Atwood asked the Arizona Supreme Court to review a post-conviction relief petition based on evidence of his innocence, prosecutorial wrongdoing after the Pima County Superior Court denied his post-conviction relief petition
Atwood will ask the Ninth Circuit for a rehearing, following a Ninth Circuit panel’s denial of a preliminary injunction to halt Atwood’s execution related to Arizona’s execution methods
PHOENIX—Attorneys for Frank Atwood today filed a motion with the Arizona Supreme Court asking the Court to review the Pima County Superior Court’s denial of his petition to vacate his conviction and give him a new trial. If the Arizona Supreme Court were to grant review, Mr. Atwood would be able to present evidence of his innocence and that the state withheld evidence implicating an alternate suspect, ultimately stopping his execution, which is scheduled for Wednesday, June 8, 2022.
The petition filed with the Arizona Supreme Court comes a day after attorneys for Mr. Atwood delivered oral arguments before a panel of judges from the United States Court of Appeals for the Ninth Circuit, urging the panel to issue a preliminary injunction to halt Mr. Atwood’s execution and compel Arizona to designate a constitutional execution method. The panel denied the request for a preliminary injunction.
See below for statements on both legal challenges.
STATEMENT ON POST-CONVICTION RELIEF BASED ON INNOCENCE CLAIMS, PROSECUTORIAL WRONGDOING:
To be attributed to said Sam Kooistra, counsel for Mr. Atwood:
“We hope the Court intervenes before Arizona executes an innocent man who was convicted in a case haunted by the specter of prosecutorial wrongdoing and an alternate suspect.”

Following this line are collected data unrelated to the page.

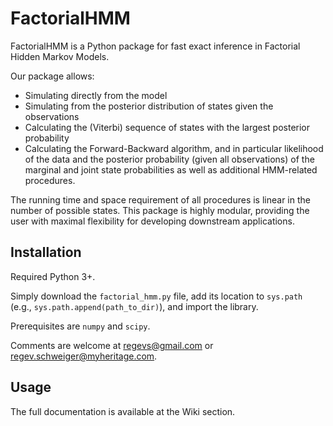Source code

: # FactorialHMM

FactorialHMM is a Python package for fast exact inference in Factorial Hidden Markov Models. 

Our package allows:
* Simulating directly from the model 
* Simulating from the posterior distribution of states given the observations
* Calculating the (Viterbi) sequence of states with the largest posterior probability
* Calculating the Forward-Backward algorithm, and in particular likelihood of the data and the posterior probability (given all observations) of the marginal and joint state probabilities
as well as additional HMM-related procedures.

The running time and space requirement of all procedures is linear in the number of possible states. This package is highly modular, providing the user with maximal flexibility for developing downstream applications.

## Installation

Required Python 3+.

Simply download the `factorial_hmm.py` file, add its location to `sys.path` (e.g., `sys.path.append(path_to_dir)`), and import the library.

Prerequisites are `numpy` and `scipy`.

Comments are welcome at regevs@gmail.com or regev.schweiger@myheritage.com.

## Usage

The full documentation is available at the Wiki section.
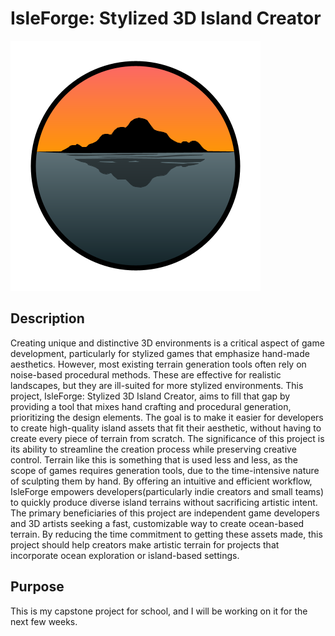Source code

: # IsleForge: Stylized 3D Island Creator

![Logo](Prototyping/Prototyping/Resources/Logo400.png)

## Description
Creating unique and distinctive 3D environments is a critical aspect of game development, particularly for stylized games that emphasize hand-made aesthetics. However, most existing terrain generation tools often rely on noise-based procedural methods. These are effective for realistic landscapes, but they are ill-suited for more stylized environments. This project, IsleForge: Stylized 3D Island Creator, aims to fill that gap by providing a tool that mixes hand crafting and procedural generation, prioritizing the design elements. The goal is to make it easier for developers to create high-quality island assets that fit their aesthetic, without having to create every piece of terrain from scratch.
The significance of this project is its ability to streamline the creation process while preserving creative control. Terrain like this is something that is used less and less, as the scope of games requires generation tools, due to the time-intensive nature of sculpting them by hand. By offering an intuitive and efficient workflow, IsleForge empowers developers(particularly indie creators and small teams) to quickly produce diverse island terrains without sacrificing artistic intent.
The primary beneficiaries of this project are independent game developers and 3D artists seeking a fast, customizable way to create ocean-based terrain. By reducing the time commitment to getting these assets made, this project should help creators make artistic terrain for projects that  incorporate ocean exploration or island-based settings.


## Purpose
This is my capstone project for school, and I will be working on it for the next few weeks.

Mr. Atwood has always maintained his innocence but was convicted in a case that lacked hard physical evidence or eyewitnesses. The FBI, which thoroughly inspected Mr. Atwood’s car, failed to find blood, hair, soil, fingerprints or other physical evidence connecting the victim to the inside of the car, which was supposedly used to transport the victim. There were also no eyewitnesses to the abduction. However, several eyewitnesses came forward and pointed police in the direction of another suspect. On the evening of the victim’s disappearance, multiple witnesses spotted the victim, accurately describing her and her distinctive clothing, at the Tucson Mall. According to witnesses, the victim appeared distressed and in the control of an unknown woman. Mr. Atwood’s whereabouts were accounted for during the time of these eyewitness sightings and the timeline police proposed for Mr. Atwood’s alleged actions that day is simply not possible.
Moreover, when police received a highly credible tip linking a third suspect to the victim’s disappearance, the State failed to share that information with Mr. Atwood’s attorney, in direct violation of Mr. Atwood’s right to due process and the prosecution’s corresponding duties under Brady v. Maryland.

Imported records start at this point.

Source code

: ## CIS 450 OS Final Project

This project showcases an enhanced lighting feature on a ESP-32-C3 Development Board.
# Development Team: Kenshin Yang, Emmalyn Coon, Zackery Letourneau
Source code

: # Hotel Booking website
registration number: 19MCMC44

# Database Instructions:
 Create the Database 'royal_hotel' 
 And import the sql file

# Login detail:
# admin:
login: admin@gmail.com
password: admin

STATEMENT ON NINTH CIRCUIT DENIAL OF STAY OF EXECUTION PERTAINING TO ARIZONA’S EXECUTION METHODS:
To be attributed to Joseph Perkovich, counsel for Mr. Atwood:
“A panel of the Ninth Circuit has denied a stay of execution despite grave, persisting problems with the lethal injection method that will be used on Mr. Atwood, a method that, with all that has been evidenced, without refutation from the State, will intentionally inflict extreme pain for what will likely be an hour before, in the best-case scenario, he succumbs to the execution chemicals.

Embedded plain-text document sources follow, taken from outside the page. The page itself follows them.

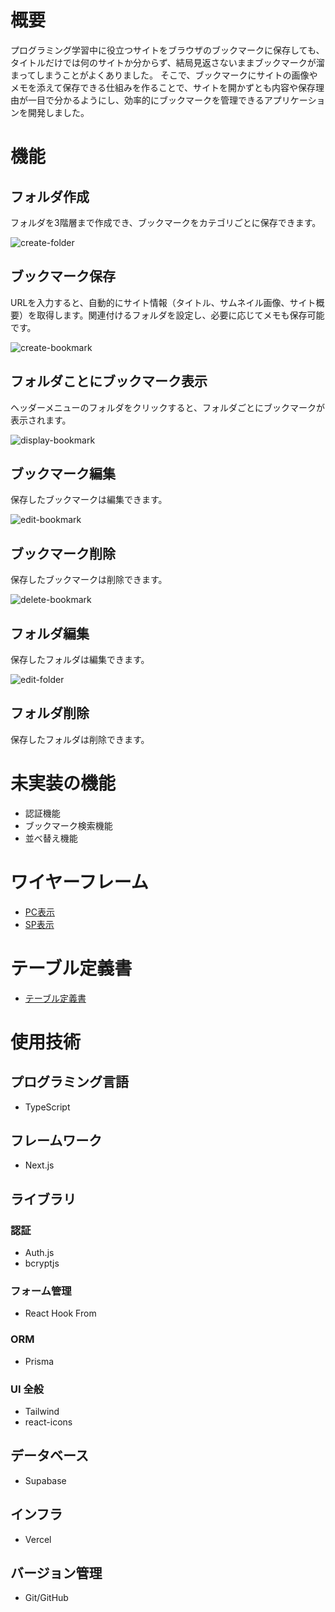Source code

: # 概要
プログラミング学習中に役立つサイトをブラウザのブックマークに保存しても、タイトルだけでは何のサイトか分からず、結局見返さないままブックマークが溜まってしまうことがよくありました。
そこで、ブックマークにサイトの画像やメモを添えて保存できる仕組みを作ることで、サイトを開かずとも内容や保存理由が一目で分かるようにし、効率的にブックマークを管理できるアプリケーションを開発しました。

# 機能
## フォルダ作成
フォルダを3階層まで作成でき、ブックマークをカテゴリごとに保存できます。

![create-folder](https://github.com/user-attachments/assets/a455612a-9e8d-4465-bfec-e661c2fd07c4)

## ブックマーク保存
URLを入力すると、自動的にサイト情報（タイトル、サムネイル画像、サイト概要）を取得します。関連付けるフォルダを設定し、必要に応じてメモも保存可能です。

![create-bookmark](https://github.com/user-attachments/assets/eb6f3513-eead-4a62-b3f2-a8a5980fabf7)

## フォルダことにブックマーク表示
ヘッダーメニューのフォルダをクリックすると、フォルダごとにブックマークが表示されます。

![display-bookmark](https://github.com/user-attachments/assets/8a643872-cc16-4bac-bf67-7fbd8998deaf)

## ブックマーク編集
保存したブックマークは編集できます。

![edit-bookmark](https://github.com/user-attachments/assets/ce963fec-5975-4f36-9810-94d0e5c4eca0)

## ブックマーク削除
保存したブックマークは削除できます。

![delete-bookmark](https://github.com/user-attachments/assets/4c60fbea-406f-4918-b7a5-7be2b9da7cc9)

## フォルダ編集
保存したフォルダは編集できます。

![edit-folder](https://github.com/user-attachments/assets/fd260cde-e181-418e-90b7-31b411f0bf87)

## フォルダ削除
保存したフォルダは削除できます。


# 未実装の機能
- 認証機能
- ブックマーク検索機能
- 並べ替え機能

# ワイヤーフレーム
- [PC表示](https://www.figma.com/design/Q9HhtGHjvg4b2qsnfFTqM5/%E3%83%96%E3%83%83%E3%82%AF%E3%83%9E%E3%83%BC%E3%82%AF%E7%AE%A1%E7%90%86%E3%82%A2%E3%83%97%E3%83%AA?node-id=43-2033&t=ZJQgamM2Yzj3qvs4-1)
- [SP表示](https://www.figma.com/design/Q9HhtGHjvg4b2qsnfFTqM5/%E3%83%96%E3%83%83%E3%82%AF%E3%83%9E%E3%83%BC%E3%82%AF%E7%AE%A1%E7%90%86%E3%82%A2%E3%83%97%E3%83%AA?node-id=41-1065)


# テーブル定義書
- [テーブル定義書](https://www.figma.com/design/Q9HhtGHjvg4b2qsnfFTqM5/%E3%83%96%E3%83%83%E3%82%AF%E3%83%9E%E3%83%BC%E3%82%AF%E7%AE%A1%E7%90%86%E3%82%A2%E3%83%97%E3%83%AA?node-id=43-2033)

# 使用技術

## プログラミング言語

- TypeScript

## フレームワーク

- Next.js

## ライブラリ

### 認証

- Auth.js
- bcryptjs

### フォーム管理

- React Hook From

### ORM

- Prisma

### UI 全般

- Tailwind
- react-icons

## データベース

- Supabase

## インフラ

- Vercel

## バージョン管理

- Git/GitHub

“The panel has also reasoned that because Mr. Atwood failed to designate hydrogen cyanide gas as his choice of execution method, he cannot legally challenge it. The panel ignores the Supreme Court law that, in no uncertain terms, categorically prohibits a legal challenge of a chosen method. Mr. Atwood brought a legal challenge to Arizona’s hydrogen cyanide gas when he was under the execution warrant and the constitutionality of that odious method was in question for him.
“Mr. Atwood will seek rehearing en banc to afford the Ninth Circuit an opportunity to remedy the egregious Catch 22 that the panel determined it had no recourse but to countenance.”